Because it’s still an emerging practice, some doctors have reservations about using PRP therapy, particularly for cosmetic purposes like treating hair loss.

Trumbull dermatologist Dr. Robert Patrignelli he hasn’t used PRP with his patients, mainly because there isn’t enough scientific evidence showing that it works. Many studies of the practice are small, he said, but results have been promising and PRP is something he can see himself offering at some point.

“It’s sort of going the direction that it can help a lot of different conditions,” Patrignelli said.

An expanding field

As far the treatment’s orthopedic use, some organizations have reservations about that as well.

“Treatment with platelet-rich plasma holds great promise,” reads a statement on the American Academy of Orthopaedic Surgeons website. “Currently, however, the research studies to back up the claims in the media are lacking.”

Doctors, including Redler, agreed that PRP doesn’t work for everyone

— but it does work enough for them to consider it a valid alternative to other treatments, such as steroid injections.

“We’re trying to steer away from steroids and go to more natural solutions,” said Dr. Corinne VanBeek, an orthopedic surgeon with Stamford Hospital who has worked in PRP therapy. “The hope is that (PRP) will accelerate the healing of injuries.”

Because it’s still an emerging practice, some doctors have reservations about using PRP therapy, particularly for treating hair loss.

Trumbull dermatologist Dr. Robert Patrignelli he hasn’t used PRP with his patients because there isn’t enough scientific evidence showing that it works; but results have been promising and he might offer it at some point.

Locally, several doctors said they largely use PRP for treating patients with sports injuries.
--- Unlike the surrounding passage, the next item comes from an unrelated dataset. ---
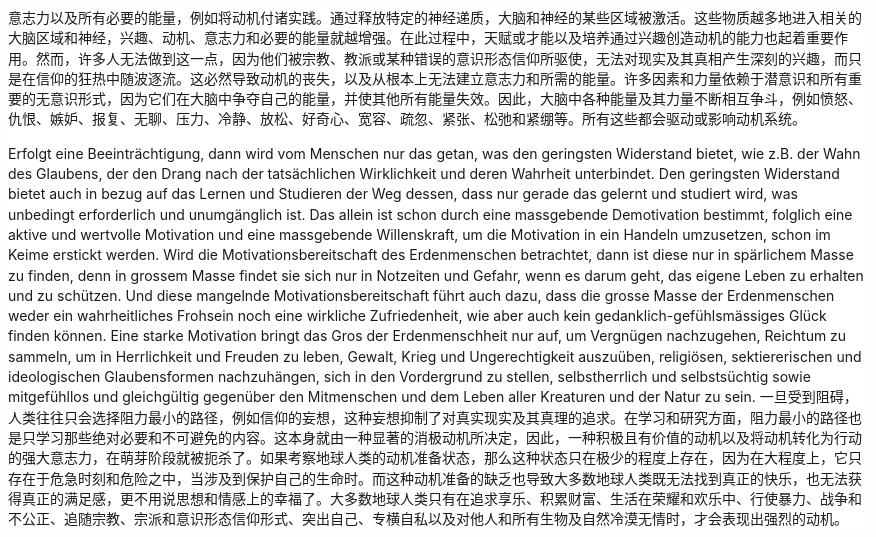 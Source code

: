 意志力以及所有必要的能量，例如将动机付诸实践。通过释放特定的神经递质，大脑和神经的某些区域被激活。这些物质越多地进入相关的大脑区域和神经，兴趣、动机、意志力和必要的能量就越增强。在此过程中，天赋或才能以及培养通过兴趣创造动机的能力也起着重要作用。然而，许多人无法做到这一点，因为他们被宗教、教派或某种错误的意识形态信仰所驱使，无法对现实及其真相产生深刻的兴趣，而只是在信仰的狂热中随波逐流。这必然导致动机的丧失，以及从根本上无法建立意志力和所需的能量。许多因素和力量依赖于潜意识和所有重要的无意识形式，因为它们在大脑中争夺自己的能量，并使其他所有能量失效。因此，大脑中各种能量及其力量不断相互争斗，例如愤怒、仇恨、嫉妒、报复、无聊、压力、冷静、放松、好奇心、宽容、疏忽、紧张、松弛和紧绷等。所有这些都会驱动或影响动机系统。

Erfolgt eine Beeinträchtigung, dann wird vom Menschen nur das getan, was den geringsten Widerstand bietet, wie z.B. der Wahn des Glaubens, der den Drang nach der tatsächlichen Wirklichkeit und deren Wahrheit unterbindet. Den geringsten Widerstand bietet auch in bezug auf das Lernen und Studieren der Weg dessen, dass nur gerade das gelernt und studiert wird, was unbedingt erforderlich und unumgänglich ist. Das allein ist schon durch eine massgebende Demotivation bestimmt, folglich eine aktive und wertvolle Motivation und eine massgebende Willenskraft, um die Motivation in ein Handeln umzusetzen, schon im Keime erstickt werden. Wird die Motivationsbereitschaft des Erdenmenschen betrachtet, dann ist diese nur in spärlichem Masse zu finden, denn in grossem Masse findet sie sich nur in Notzeiten und Gefahr, wenn es darum geht, das eigene Leben zu erhalten und zu schützen. Und diese mangelnde Motivationsbereitschaft führt auch dazu, dass die grosse Masse der Erdenmenschen weder ein wahrheitliches Frohsein noch eine wirkliche Zufriedenheit, wie aber auch kein gedanklich-gefühlsmässiges Glück finden können. Eine starke Motivation bringt das Gros der Erdenmenschheit nur auf, um Vergnügen nachzugehen, Reichtum zu sammeln, um in Herrlichkeit und Freuden zu leben, Gewalt, Krieg und Ungerechtigkeit auszuüben, religiösen, sektiererischen und ideologischen Glaubensformen nachzuhängen, sich in den Vordergrund zu stellen, selbstherrlich und selbstsüchtig sowie mitgefühllos und gleichgültig gegenüber den Mitmenschen und dem Leben aller Kreaturen und der Natur zu sein.
一旦受到阻碍，人类往往只会选择阻力最小的路径，例如信仰的妄想，这种妄想抑制了对真实现实及其真理的追求。在学习和研究方面，阻力最小的路径也是只学习那些绝对必要和不可避免的内容。这本身就由一种显著的消极动机所决定，因此，一种积极且有价值的动机以及将动机转化为行动的强大意志力，在萌芽阶段就被扼杀了。如果考察地球人类的动机准备状态，那么这种状态只在极少的程度上存在，因为在大程度上，它只存在于危急时刻和危险之中，当涉及到保护自己的生命时。而这种动机准备的缺乏也导致大多数地球人类既无法找到真正的快乐，也无法获得真正的满足感，更不用说思想和情感上的幸福了。大多数地球人类只有在追求享乐、积累财富、生活在荣耀和欢乐中、行使暴力、战争和不公正、追随宗教、宗派和意识形态信仰形式、突出自己、专横自私以及对他人和所有生物及自然冷漠无情时，才会表现出强烈的动机。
Redler said he uses the technique nearly every week, mainly in his work with athletes — though he does see “civilian” patients like Miller as well. In the past, the injuries he treats with PRP would likely be addressed using a combination of methods, including anti-inflammatories, cortisone, physical therapy or surgery.

He’s used the treatment for a variety of ailments, including plantar fasciitis (a common form of foot pain), tendinitis, muscle tears and others. Patients typically receive three injections over the course of a few months. Miller’s treatments took place over about two months. The injections themselves were somewhat painful, he said. But he noticed an improvement almost immediately.

“After the first (injection), after two days or so, my elbow felt much better,” he said.

Others who have used the therapy include Dr. Patrick Kwok, an orthopedic surgeon with Fairfield-based Orthpaedic Specialty Group. One of the drawbacks of the therapy, Kwok said, is that, because it’s still somewhat experimental, it’s not always covered by insurance.

Monto said using PRP for orthopedic injuries, on average, costs about $500 to $1,000, but, depending on the methods used to concentrate the plasma, it can cost up to $5,000 or more. That’s a hefty price tag, particularly considering that PRP doesn’t always work.

“I would say that, after the three-month mark (following a procedure), if it hasn’t helped you, then the procedure has failed,” Kwok said.

But he said, in his experience, the procedure is usually successful.

“In my own private practice, I’ve seen a 75 percent success rate, where the patients doesn’t have to have surgery,” Kwok said.